-- Opening Marker --
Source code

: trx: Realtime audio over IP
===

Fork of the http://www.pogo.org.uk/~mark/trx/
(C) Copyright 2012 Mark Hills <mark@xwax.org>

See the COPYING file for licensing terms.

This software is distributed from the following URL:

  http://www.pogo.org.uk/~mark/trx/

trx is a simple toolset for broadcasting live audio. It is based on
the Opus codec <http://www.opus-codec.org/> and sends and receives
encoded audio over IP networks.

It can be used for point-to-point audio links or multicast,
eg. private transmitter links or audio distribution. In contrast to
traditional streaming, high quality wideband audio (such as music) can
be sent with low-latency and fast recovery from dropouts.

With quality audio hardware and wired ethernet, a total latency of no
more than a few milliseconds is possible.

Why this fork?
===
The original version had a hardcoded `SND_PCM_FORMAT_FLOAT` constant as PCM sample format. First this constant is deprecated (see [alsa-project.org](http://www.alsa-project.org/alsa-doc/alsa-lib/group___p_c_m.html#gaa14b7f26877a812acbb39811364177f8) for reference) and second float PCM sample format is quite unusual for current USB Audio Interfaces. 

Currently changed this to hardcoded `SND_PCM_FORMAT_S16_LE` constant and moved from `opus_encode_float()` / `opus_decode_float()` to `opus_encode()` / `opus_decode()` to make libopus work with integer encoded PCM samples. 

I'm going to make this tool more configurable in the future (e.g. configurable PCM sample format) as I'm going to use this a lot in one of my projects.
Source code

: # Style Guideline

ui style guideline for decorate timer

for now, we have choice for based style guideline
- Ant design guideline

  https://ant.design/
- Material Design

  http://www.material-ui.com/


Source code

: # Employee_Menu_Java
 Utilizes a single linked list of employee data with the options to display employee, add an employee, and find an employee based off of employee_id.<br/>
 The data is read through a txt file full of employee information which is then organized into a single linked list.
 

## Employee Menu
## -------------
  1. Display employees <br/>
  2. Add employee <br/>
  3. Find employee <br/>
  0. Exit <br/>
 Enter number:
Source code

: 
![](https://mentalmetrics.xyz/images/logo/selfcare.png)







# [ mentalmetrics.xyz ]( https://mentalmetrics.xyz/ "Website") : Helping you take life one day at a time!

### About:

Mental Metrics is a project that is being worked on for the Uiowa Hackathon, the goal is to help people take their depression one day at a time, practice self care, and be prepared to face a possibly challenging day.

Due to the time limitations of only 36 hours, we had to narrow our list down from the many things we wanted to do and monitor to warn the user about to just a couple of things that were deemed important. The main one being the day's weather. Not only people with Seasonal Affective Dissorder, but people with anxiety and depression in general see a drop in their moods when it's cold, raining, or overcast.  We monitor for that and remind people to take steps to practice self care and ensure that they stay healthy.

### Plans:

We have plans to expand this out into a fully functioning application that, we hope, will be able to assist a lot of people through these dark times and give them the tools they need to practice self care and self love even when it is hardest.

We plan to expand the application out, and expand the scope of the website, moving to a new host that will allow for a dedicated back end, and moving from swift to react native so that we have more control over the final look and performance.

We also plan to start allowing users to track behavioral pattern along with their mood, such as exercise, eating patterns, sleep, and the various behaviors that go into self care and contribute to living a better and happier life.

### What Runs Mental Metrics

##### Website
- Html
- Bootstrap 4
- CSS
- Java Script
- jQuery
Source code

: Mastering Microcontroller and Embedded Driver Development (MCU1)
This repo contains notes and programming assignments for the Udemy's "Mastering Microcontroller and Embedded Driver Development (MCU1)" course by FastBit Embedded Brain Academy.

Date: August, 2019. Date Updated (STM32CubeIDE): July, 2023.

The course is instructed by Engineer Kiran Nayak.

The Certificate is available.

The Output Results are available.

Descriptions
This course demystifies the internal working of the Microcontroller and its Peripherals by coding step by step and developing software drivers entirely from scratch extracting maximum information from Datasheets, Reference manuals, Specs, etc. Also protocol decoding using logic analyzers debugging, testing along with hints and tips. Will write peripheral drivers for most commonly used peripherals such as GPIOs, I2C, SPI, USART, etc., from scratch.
-- Closing Marker --
*Required action*: Write out the listing exactly from its first line to the line containing "Currently changed this". Both of those lines belong in the answer.

*Completed task*:
Source code

: trx: Realtime audio over IP
===

Fork of the http://www.pogo.org.uk/~mark/trx/
(C) Copyright 2012 Mark Hills <mark@xwax.org>

See the COPYING file for licensing terms.

This software is distributed from the following URL:

  http://www.pogo.org.uk/~mark/trx/

trx is a simple toolset for broadcasting live audio. It is based on
the Opus codec <http://www.opus-codec.org/> and sends and receives
encoded audio over IP networks.

It can be used for point-to-point audio links or multicast,
eg. private transmitter links or audio distribution. In contrast to
traditional streaming, high quality wideband audio (such as music) can
be sent with low-latency and fast recovery from dropouts.

With quality audio hardware and wired ethernet, a total latency of no
more than a few milliseconds is possible.

Why this fork?
===
The original version had a hardcoded `SND_PCM_FORMAT_FLOAT` constant as PCM sample format. First this constant is deprecated (see [alsa-project.org](http://www.alsa-project.org/alsa-doc/alsa-lib/group___p_c_m.html#gaa14b7f26877a812acbb39811364177f8) for reference) and second float PCM sample format is quite unusual for current USB Audio Interfaces. 

Currently changed this to hardcoded `SND_PCM_FORMAT_S16_LE` constant and moved from `opus_encode_float()` / `opus_decode_float()` to `opus_encode()` / `opus_decode()` to make libopus work with integer encoded PCM samples. 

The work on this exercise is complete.